**TASK TO COMPLETE:**
Take the entries below and give them back exactly. Leave out nothing.

**GIVEN RECORDS:**

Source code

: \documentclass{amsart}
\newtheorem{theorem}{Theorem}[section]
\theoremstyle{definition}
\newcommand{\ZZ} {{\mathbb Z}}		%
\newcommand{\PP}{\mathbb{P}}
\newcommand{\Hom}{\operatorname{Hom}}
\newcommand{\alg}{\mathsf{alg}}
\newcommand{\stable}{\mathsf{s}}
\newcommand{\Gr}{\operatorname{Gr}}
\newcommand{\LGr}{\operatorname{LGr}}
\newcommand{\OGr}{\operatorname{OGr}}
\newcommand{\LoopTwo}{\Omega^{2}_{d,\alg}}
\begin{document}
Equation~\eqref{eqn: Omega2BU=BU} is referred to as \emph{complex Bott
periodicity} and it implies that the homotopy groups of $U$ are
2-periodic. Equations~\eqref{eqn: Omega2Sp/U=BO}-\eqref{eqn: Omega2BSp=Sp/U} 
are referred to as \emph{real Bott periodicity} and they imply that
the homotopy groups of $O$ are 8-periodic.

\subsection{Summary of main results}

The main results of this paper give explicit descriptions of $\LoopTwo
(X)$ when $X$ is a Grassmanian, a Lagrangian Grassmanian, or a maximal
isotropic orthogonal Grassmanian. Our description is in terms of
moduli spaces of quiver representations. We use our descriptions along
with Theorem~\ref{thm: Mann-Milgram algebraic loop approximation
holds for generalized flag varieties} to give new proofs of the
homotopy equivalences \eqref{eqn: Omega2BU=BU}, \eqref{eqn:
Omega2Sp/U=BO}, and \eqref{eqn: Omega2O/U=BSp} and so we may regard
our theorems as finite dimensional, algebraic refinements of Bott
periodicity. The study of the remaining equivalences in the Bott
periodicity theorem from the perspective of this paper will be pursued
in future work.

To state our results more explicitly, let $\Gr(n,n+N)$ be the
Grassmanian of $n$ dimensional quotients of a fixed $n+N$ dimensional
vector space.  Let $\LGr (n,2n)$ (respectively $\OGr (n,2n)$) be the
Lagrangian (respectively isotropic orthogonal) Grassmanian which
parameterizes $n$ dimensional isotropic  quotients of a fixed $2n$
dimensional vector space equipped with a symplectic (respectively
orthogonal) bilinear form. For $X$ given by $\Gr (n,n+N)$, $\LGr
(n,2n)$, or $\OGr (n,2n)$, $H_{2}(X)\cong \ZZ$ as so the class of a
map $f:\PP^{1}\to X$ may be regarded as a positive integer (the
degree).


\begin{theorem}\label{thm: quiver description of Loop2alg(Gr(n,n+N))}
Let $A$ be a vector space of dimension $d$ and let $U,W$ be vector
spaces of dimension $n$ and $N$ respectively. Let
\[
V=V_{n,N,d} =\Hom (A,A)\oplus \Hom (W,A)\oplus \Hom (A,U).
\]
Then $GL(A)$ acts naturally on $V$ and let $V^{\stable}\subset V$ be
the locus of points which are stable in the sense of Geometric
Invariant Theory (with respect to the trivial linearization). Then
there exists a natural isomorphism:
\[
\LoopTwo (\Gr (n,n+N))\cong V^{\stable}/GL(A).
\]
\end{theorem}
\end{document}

**YOUR RESPONSE:**
Source code

: \documentclass{amsart}
\newtheorem{theorem}{Theorem}[section]
\theoremstyle{definition}
\newcommand{\ZZ} {{\mathbb Z}}		%
\newcommand{\PP}{\mathbb{P}}
\newcommand{\Hom}{\operatorname{Hom}}
\newcommand{\alg}{\mathsf{alg}}
\newcommand{\stable}{\mathsf{s}}
\newcommand{\Gr}{\operatorname{Gr}}
\newcommand{\LGr}{\operatorname{LGr}}
\newcommand{\OGr}{\operatorname{OGr}}
\newcommand{\LoopTwo}{\Omega^{2}_{d,\alg}}
\begin{document}
Equation~\eqref{eqn: Omega2BU=BU} is referred to as \emph{complex Bott
periodicity} and it implies that the homotopy groups of $U$ are
2-periodic. Equations~\eqref{eqn: Omega2Sp/U=BO}-\eqref{eqn: Omega2BSp=Sp/U} 
are referred to as \emph{real Bott periodicity} and they imply that
the homotopy groups of $O$ are 8-periodic.

\subsection{Summary of main results}

The main results of this paper give explicit descriptions of $\LoopTwo
(X)$ when $X$ is a Grassmanian, a Lagrangian Grassmanian, or a maximal
isotropic orthogonal Grassmanian. Our description is in terms of
moduli spaces of quiver representations. We use our descriptions along
with Theorem~\ref{thm: Mann-Milgram algebraic loop approximation
holds for generalized flag varieties} to give new proofs of the
homotopy equivalences \eqref{eqn: Omega2BU=BU}, \eqref{eqn:
Omega2Sp/U=BO}, and \eqref{eqn: Omega2O/U=BSp} and so we may regard
our theorems as finite dimensional, algebraic refinements of Bott
periodicity. The study of the remaining equivalences in the Bott
periodicity theorem from the perspective of this paper will be pursued
in future work.

To state our results more explicitly, let $\Gr(n,n+N)$ be the
Grassmanian of $n$ dimensional quotients of a fixed $n+N$ dimensional
vector space.  Let $\LGr (n,2n)$ (respectively $\OGr (n,2n)$) be the
Lagrangian (respectively isotropic orthogonal) Grassmanian which
parameterizes $n$ dimensional isotropic  quotients of a fixed $2n$
dimensional vector space equipped with a symplectic (respectively
orthogonal) bilinear form. For $X$ given by $\Gr (n,n+N)$, $\LGr
(n,2n)$, or $\OGr (n,2n)$, $H_{2}(X)\cong \ZZ$ as so the class of a
map $f:\PP^{1}\to X$ may be regarded as a positive integer (the
degree).


\begin{theorem}\label{thm: quiver description of Loop2alg(Gr(n,n+N))}
Let $A$ be a vector space of dimension $d$ and let $U,W$ be vector
spaces of dimension $n$ and $N$ respectively. Let
\[
V=V_{n,N,d} =\Hom (A,A)\oplus \Hom (W,A)\oplus \Hom (A,U).
\]
Then $GL(A)$ acts naturally on $V$ and let $V^{\stable}\subset V$ be
the locus of points which are stable in the sense of Geometric
Invariant Theory (with respect to the trivial linearization). Then
there exists a natural isomorphism:
\[
\LoopTwo (\Gr (n,n+N))\cong V^{\stable}/GL(A).
\]
\end{theorem}
\end{document}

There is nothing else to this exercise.